Source texts of formatted documents:
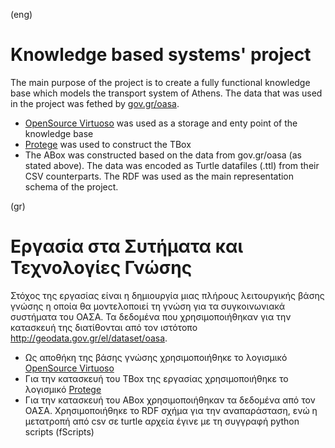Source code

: (eng)
# **Knowledge based systems' project**

The main purpose of the project is to create a fully functional knowledge base which models the transport system of Athens.
The data that was used in the project was fethed by [gov.gr/oasa](http://geodata.gov.gr/el/dataset/oasa).

* [OpenSource Virtuoso](http://vos.openlinksw.com/owiki/wiki/VOS) was used as a storage and enty point of the knowledge base
* [Protege](https://protege.stanford.edu/) was used to construct the TBox
* The ABox was constructed based on the data from gov.gr/oasa (as stated above). The data was encoded as Turtle datafiles (.ttl) from
their CSV counterparts. The RDF was used as the main representation schema of the project.

(gr)
# **Εργασία στα Συτήματα και Τεχνολογίες Γνώσης**

Στόχος της εργασίας είναι η δημιουργία μιας πλήρους λειτουργικής βάσης γνώσης η οποία θα μοντελοποιεί τη γνώση για τα συγκοινωνιακά συστήματα του ΟΑΣΑ. 
Τα δεδομένα που χρησιμοποιήθηκαν για την κατασκευή της διατίθονται από τον ιστότοπο http://geodata.gov.gr/el/dataset/oasa.

* Ως αποθήκη της βάσης γνώσης χρησιμοπoιήθηκε το λογισμικό [OpenSource Virtuoso](http://vos.openlinksw.com/owiki/wiki/VOS)
* Για την κατασκευή του TBox της εργασίας χρησιμοποιήθηκε το λογισμικό [Protege](https://protege.stanford.edu/)
* Για την κατασκευή του ABox χρησιμοποιήθηκαν τα δεδομένα από τον ΟΑΣΑ. Χρησιμοποιήθηκε το RDF σχήμα για την αναπαράσταση, ενώ 
η μετατροπή από csv σε turtle αρχεία έγινε με τη συγγραφή python scripts (fScripts)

Task directions: Filter the entries down to the lines that hold "ABox". Copy those lines.

Answer:
* The ABox was constructed based on the data from gov.gr/oasa (as stated above). The data was encoded as Turtle datafiles (.ttl) from
* Για την κατασκευή του ABox χρησιμοποιήθηκαν τα δεδομένα από τον ΟΑΣΑ. Χρησιμοποιήθηκε το RDF σχήμα για την αναπαράσταση, ενώ 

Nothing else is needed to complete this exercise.